- Goal of the exercise:
Nothing but the lines from the start of the entries below through the line containing "- Full-feature **tag** support" should appear in the answer, copied exactly and free of pictures.

- Dataset records:
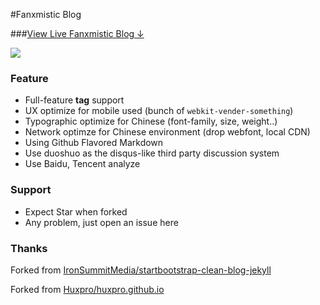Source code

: #Fanxmistic Blog 

###[View Live Fanxmistic Blog &darr;](http://fanxmistic.github.io)

![](http://rawtj.photo.store.qq.com/psb?/V13QRhPr10nOy6/dYI6moNI3OWS20ENmaEskTHoG5eXEi5NXnmmNwBHoy8!/r/dIgBAAAAAAAA)


### Feature

- Full-feature **tag** support
- UX optimize for mobile used (bunch of `webkit-vender-something`)
- Typographic optimize for Chinese (font-family, size, weight..)
- Network optimze for Chinese environment (drop webfont, local CDN)
- Using Github Flavored Markdown
- Use duoshuo as the disqus-like third party discussion system
- Use Baidu, Tencent analyze

### Support

- Expect Star when forked
- Any problem, just open an issue here



### Thanks

Forked from [IronSummitMedia/startbootstrap-clean-blog-jekyll](https://github.com/IronSummitMedia/startbootstrap-clean-blog-jekyll)

Forked from [Huxpro/huxpro.github.io](https://github.com/Huxpro/huxpro.github.io)
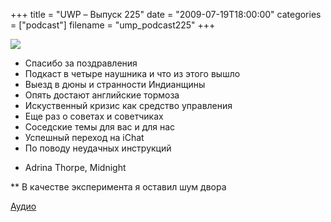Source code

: +++
title = "UWP – Выпуск 225"
date = "2009-07-19T18:00:00"
categories = ["podcast"]
filename = "ump_podcast225"
+++

![](https://podcast.umputun.com/images/uwp/uwp225.jpg)


- Спасибо за поздравления
- Подкаст в четыре наушника и что из этого вышло
- Выезд в дюны и странности Индианщины
- Опять достают английские тормоза
- Искуственный кризис как средство управления
- Еще раз о советах и советчиках
- Соседские темы для вас и для нас
- Успешный переход на iChat
- По поводу неудачных инструкций


* Adrina Thorpe, Midnight


** В качестве эксперимента я оставил шум двора

[Аудио](http://archive.rucast.net/uwp/media/ump_podcast225.mp3)
<audio src="http://archive.rucast.net/uwp/media/ump_podcast225.mp3" preload="none">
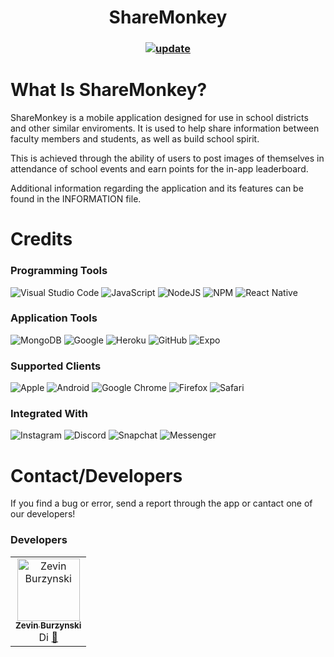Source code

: <h1 align="center">ShareMonkey</h1>

<h3 align="center">

[![update](https://github.com/REALziez/Frontend/actions/workflows/update.yml/badge.svg?branch=master)](https://github.com/REALziez/Frontend/actions/workflows/update.yml)

# What Is ShareMonkey?
ShareMonkey is a mobile application designed for use in school districts and
other similar enviroments. It is used to help share information between
faculty members and students, as well as build school spirit.

This is achieved through the ability of users to post images of themselves 
in attendance of school events and earn points for the in-app leaderboard.

Additional information regarding the application and its features can be 
found in the INFORMATION file.

# Credits

### Programming Tools
![Visual Studio Code](https://img.shields.io/badge/Visual%20Studio%20Code-0078d7.svg?style=for-the-badge&logo=visual-studio-code&logoColor=white)
![JavaScript](https://img.shields.io/badge/javascript-%23323330.svg?style=for-the-badge&logo=javascript&logoColor=%23F7DF1E)
![NodeJS](https://img.shields.io/badge/node.js-6DA55F?style=for-the-badge&logo=node.js&logoColor=white)
![NPM](https://img.shields.io/badge/NPM-%23CB3837.svg?style=for-the-badge&logo=npm&logoColor=white)
![React Native](https://img.shields.io/badge/react_native-%2320232a.svg?style=for-the-badge&logo=react&logoColor=%2361DAFB)

### Application Tools
![MongoDB](https://img.shields.io/badge/MongoDB-%234ea94b.svg?style=for-the-badge&logo=mongodb&logoColor=white)
![Google](https://img.shields.io/badge/google-4285F4?style=for-the-badge&logo=google&logoColor=white)
![Heroku](https://img.shields.io/badge/heroku-%23430098.svg?style=for-the-badge&logo=heroku&logoColor=white)
![GitHub](https://img.shields.io/badge/github-%23121011.svg?style=for-the-badge&logo=github&logoColor=white)
![Expo](https://img.shields.io/badge/expo-1C1E24?style=for-the-badge&logo=expo&logoColor=#D04A37)

### Supported Clients
![Apple](https://img.shields.io/badge/Apple-%23000000.svg?style=for-the-badge&logo=apple&logoColor=white)
![Android](https://img.shields.io/badge/Android-3DDC84?style=for-the-badge&logo=android&logoColor=white)
![Google Chrome](https://img.shields.io/badge/Google%20Chrome-4285F4?style=for-the-badge&logo=GoogleChrome&logoColor=white)
![Firefox](https://img.shields.io/badge/Firefox-FF7139?style=for-the-badge&logo=Firefox-Browser&logoColor=white)
![Safari](https://img.shields.io/badge/Safari-000000?style=for-the-badge&logo=Safari&logoColor=white)

### Integrated With
![Instagram](https://img.shields.io/badge/Instagram-%23E4405F.svg?style=for-the-badge&logo=Instagram&logoColor=white)
![Discord](https://img.shields.io/badge/Discord-%235865F2.svg?style=for-the-badge&logo=discord&logoColor=white)
![Snapchat](https://img.shields.io/badge/Snapchat-%23FFFC00.svg?style=for-the-badge&logo=Snapchat&logoColor=white)
![Messenger](https://img.shields.io/badge/Messenger-00B2FF?style=for-the-badge&logo=messenger&logoColor=white)


# Contact/Developers

If you find a bug or error, send a report through
the app or cantact one of our developers!

### Developers


<table>
  <tbody>
    <tr>
      <td align="center"><a href="https://github.com/REALziez"><img src="https://avatars.githubusercontent.com/u/86094612?v=3?s=100" width="100px;" alt="Zevin Burzynski"/><br /><sub><b>Zevin Burzynski</b></sub></a><br /><a href="https://discord.com/users/337745486054424577" title="Discord"><img src="https://assets-global.website-files.com/6257adef93867e50d84d30e2/636e0a6a49cf127bf92de1e2_icon_clyde_blurple_RGB.png" width="16px;" alt="Discord"/></a> <a href="mailto:zevin@duck.com" title="Email">📧</a></td>
  </tbody>
</table>
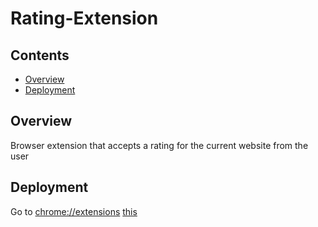 # Rating-Extension



## Contents

- [Overview](#overview)
- [Deployment](#deployment)

## Overview
Browser extension that accepts a rating for the current website from the user

## Deployment
Go to [chrome://extensions](chrome://extensions/)
[this](https://developer.chrome.com/docs/extensions/)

- Response to this task:
Source code

: #Fanxmistic Blog 

###[View Live Fanxmistic Blog &darr;](http://fanxmistic.github.io)

![](http://rawtj.photo.store.qq.com/psb?/V13QRhPr10nOy6/dYI6moNI3OWS20ENmaEskTHoG5eXEi5NXnmmNwBHoy8!/r/dIgBAAAAAAAA)


### Feature

- Full-feature **tag** support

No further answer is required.